Work instruction >> This exercise asks for every line of the material that includes the word "Windows".

The input >>
-------
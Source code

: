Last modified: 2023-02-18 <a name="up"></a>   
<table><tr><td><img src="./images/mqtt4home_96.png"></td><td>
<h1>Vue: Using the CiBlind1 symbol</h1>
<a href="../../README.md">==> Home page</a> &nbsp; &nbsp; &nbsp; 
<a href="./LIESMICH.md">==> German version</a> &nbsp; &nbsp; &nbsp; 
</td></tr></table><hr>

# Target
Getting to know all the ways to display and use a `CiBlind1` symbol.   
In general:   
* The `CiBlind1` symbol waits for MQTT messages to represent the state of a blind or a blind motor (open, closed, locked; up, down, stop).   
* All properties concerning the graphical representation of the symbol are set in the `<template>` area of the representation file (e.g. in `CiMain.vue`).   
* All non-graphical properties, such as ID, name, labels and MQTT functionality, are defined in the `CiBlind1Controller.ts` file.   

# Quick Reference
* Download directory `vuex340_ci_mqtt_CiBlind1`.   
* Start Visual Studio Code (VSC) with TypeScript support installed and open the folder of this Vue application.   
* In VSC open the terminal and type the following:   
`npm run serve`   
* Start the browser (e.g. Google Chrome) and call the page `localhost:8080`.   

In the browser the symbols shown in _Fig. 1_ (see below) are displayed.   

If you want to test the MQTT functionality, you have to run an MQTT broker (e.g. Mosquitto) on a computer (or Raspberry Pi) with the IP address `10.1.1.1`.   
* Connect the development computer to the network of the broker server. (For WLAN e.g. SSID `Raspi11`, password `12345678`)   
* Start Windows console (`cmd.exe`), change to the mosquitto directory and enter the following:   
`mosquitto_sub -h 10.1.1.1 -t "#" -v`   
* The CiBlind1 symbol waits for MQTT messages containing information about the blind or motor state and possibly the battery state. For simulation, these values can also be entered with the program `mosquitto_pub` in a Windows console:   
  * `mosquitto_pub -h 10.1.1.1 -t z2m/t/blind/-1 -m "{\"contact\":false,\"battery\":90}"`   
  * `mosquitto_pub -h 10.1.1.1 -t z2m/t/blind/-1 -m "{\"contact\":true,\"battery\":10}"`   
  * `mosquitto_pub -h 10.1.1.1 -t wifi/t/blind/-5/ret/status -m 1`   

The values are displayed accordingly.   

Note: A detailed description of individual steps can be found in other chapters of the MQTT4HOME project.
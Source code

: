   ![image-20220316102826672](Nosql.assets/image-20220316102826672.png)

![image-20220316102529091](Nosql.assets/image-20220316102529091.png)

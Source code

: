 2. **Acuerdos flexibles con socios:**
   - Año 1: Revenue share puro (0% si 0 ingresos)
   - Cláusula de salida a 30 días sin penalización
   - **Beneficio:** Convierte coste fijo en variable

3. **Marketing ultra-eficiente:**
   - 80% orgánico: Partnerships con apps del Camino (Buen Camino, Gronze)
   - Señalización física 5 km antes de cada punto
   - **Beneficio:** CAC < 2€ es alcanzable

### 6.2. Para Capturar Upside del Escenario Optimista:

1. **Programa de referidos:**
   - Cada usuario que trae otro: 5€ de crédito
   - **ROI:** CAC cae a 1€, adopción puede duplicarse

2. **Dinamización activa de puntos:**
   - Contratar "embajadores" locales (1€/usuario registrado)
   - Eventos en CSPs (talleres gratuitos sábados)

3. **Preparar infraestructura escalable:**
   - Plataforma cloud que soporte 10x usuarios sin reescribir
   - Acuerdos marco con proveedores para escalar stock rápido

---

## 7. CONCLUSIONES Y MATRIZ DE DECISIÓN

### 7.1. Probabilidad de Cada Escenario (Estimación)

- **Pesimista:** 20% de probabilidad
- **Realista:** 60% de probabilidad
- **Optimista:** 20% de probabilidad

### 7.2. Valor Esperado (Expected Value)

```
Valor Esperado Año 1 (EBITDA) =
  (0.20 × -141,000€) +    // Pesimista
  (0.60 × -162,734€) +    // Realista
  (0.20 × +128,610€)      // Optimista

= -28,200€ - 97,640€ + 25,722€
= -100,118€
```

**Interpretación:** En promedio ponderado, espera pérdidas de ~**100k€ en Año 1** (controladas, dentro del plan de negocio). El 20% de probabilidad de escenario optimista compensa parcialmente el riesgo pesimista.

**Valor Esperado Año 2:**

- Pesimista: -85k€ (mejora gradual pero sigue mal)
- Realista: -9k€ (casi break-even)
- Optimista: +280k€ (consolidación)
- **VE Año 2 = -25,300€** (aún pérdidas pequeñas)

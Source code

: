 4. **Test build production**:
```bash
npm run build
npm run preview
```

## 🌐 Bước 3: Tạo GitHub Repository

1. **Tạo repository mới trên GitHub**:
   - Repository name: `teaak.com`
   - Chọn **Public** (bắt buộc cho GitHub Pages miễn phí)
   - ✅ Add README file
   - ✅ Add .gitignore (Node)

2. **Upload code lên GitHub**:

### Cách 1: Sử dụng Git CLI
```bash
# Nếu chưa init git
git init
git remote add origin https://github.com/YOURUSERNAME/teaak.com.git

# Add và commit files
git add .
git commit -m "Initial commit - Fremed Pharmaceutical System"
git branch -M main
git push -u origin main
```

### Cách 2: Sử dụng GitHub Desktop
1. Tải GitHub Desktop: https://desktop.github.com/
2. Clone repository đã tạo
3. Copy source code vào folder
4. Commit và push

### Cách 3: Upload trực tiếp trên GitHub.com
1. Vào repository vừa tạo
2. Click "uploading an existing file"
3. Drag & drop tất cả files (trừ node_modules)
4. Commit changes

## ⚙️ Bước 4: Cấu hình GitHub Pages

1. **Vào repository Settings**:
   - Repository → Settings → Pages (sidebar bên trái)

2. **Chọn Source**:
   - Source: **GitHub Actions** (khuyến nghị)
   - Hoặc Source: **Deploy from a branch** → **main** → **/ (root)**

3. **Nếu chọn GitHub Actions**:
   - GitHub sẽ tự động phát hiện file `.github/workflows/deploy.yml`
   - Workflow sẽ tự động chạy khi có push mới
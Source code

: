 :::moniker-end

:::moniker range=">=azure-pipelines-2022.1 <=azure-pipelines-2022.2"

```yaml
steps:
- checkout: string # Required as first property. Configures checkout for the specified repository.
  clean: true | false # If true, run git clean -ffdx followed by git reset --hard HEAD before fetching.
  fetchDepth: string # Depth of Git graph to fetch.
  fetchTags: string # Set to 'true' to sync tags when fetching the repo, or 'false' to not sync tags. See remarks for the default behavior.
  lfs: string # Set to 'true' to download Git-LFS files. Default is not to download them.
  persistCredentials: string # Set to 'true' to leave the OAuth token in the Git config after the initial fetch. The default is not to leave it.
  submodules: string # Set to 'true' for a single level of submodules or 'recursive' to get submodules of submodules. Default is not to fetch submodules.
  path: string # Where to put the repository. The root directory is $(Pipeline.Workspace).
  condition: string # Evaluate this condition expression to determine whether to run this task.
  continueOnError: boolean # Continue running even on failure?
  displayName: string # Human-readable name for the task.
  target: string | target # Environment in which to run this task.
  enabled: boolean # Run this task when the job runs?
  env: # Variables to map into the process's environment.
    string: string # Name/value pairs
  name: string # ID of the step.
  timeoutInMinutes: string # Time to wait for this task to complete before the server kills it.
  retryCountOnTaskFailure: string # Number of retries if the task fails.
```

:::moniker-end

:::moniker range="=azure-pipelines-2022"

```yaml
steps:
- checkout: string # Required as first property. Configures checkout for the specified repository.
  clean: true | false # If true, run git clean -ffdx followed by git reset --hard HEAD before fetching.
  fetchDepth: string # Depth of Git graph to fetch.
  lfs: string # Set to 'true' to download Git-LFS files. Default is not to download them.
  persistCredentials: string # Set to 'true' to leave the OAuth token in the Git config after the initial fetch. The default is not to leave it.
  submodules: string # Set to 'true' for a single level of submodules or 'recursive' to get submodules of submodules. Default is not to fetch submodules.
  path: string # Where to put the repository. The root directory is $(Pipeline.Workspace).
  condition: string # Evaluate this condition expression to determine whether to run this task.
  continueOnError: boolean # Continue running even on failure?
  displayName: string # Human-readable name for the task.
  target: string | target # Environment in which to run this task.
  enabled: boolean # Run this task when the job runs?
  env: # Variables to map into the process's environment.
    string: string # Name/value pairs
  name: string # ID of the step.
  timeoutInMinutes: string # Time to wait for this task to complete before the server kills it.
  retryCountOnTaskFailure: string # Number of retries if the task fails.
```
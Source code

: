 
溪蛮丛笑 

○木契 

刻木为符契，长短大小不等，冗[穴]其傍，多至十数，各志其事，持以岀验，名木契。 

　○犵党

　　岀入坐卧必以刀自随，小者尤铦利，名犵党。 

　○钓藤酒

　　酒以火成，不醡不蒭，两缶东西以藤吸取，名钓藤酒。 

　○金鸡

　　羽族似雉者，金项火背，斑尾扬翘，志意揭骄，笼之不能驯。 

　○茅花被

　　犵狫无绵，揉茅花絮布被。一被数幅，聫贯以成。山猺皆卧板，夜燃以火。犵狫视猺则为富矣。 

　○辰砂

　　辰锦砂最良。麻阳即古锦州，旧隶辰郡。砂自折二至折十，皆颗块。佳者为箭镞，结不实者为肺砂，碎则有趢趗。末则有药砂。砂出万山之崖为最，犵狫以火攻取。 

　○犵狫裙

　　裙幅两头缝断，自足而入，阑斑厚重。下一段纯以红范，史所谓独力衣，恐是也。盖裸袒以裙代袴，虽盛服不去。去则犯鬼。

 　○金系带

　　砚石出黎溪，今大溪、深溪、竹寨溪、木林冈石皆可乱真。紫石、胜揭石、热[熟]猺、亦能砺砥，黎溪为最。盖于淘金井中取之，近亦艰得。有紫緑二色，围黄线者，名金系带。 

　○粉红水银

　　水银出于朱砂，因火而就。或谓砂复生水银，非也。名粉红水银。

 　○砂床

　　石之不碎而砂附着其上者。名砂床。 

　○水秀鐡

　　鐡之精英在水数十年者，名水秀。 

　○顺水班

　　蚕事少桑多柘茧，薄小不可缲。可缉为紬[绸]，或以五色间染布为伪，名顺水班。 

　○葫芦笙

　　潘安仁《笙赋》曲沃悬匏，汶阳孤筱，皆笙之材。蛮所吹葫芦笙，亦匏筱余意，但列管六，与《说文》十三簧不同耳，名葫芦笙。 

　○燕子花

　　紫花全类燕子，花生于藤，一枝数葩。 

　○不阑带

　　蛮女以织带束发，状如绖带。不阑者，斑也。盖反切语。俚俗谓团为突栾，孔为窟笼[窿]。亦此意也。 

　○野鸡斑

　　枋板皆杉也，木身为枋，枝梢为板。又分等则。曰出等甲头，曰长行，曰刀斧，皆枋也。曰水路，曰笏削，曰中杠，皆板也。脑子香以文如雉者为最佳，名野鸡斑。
-------
Solution to the exercise >>
* Start Windows console (`cmd.exe`), change to the mosquitto directory and enter the following:   
* The CiBlind1 symbol waits for MQTT messages containing information about the blind or motor state and possibly the battery state. For simulation, these values can also be entered with the program `mosquitto_pub` in a Windows console:   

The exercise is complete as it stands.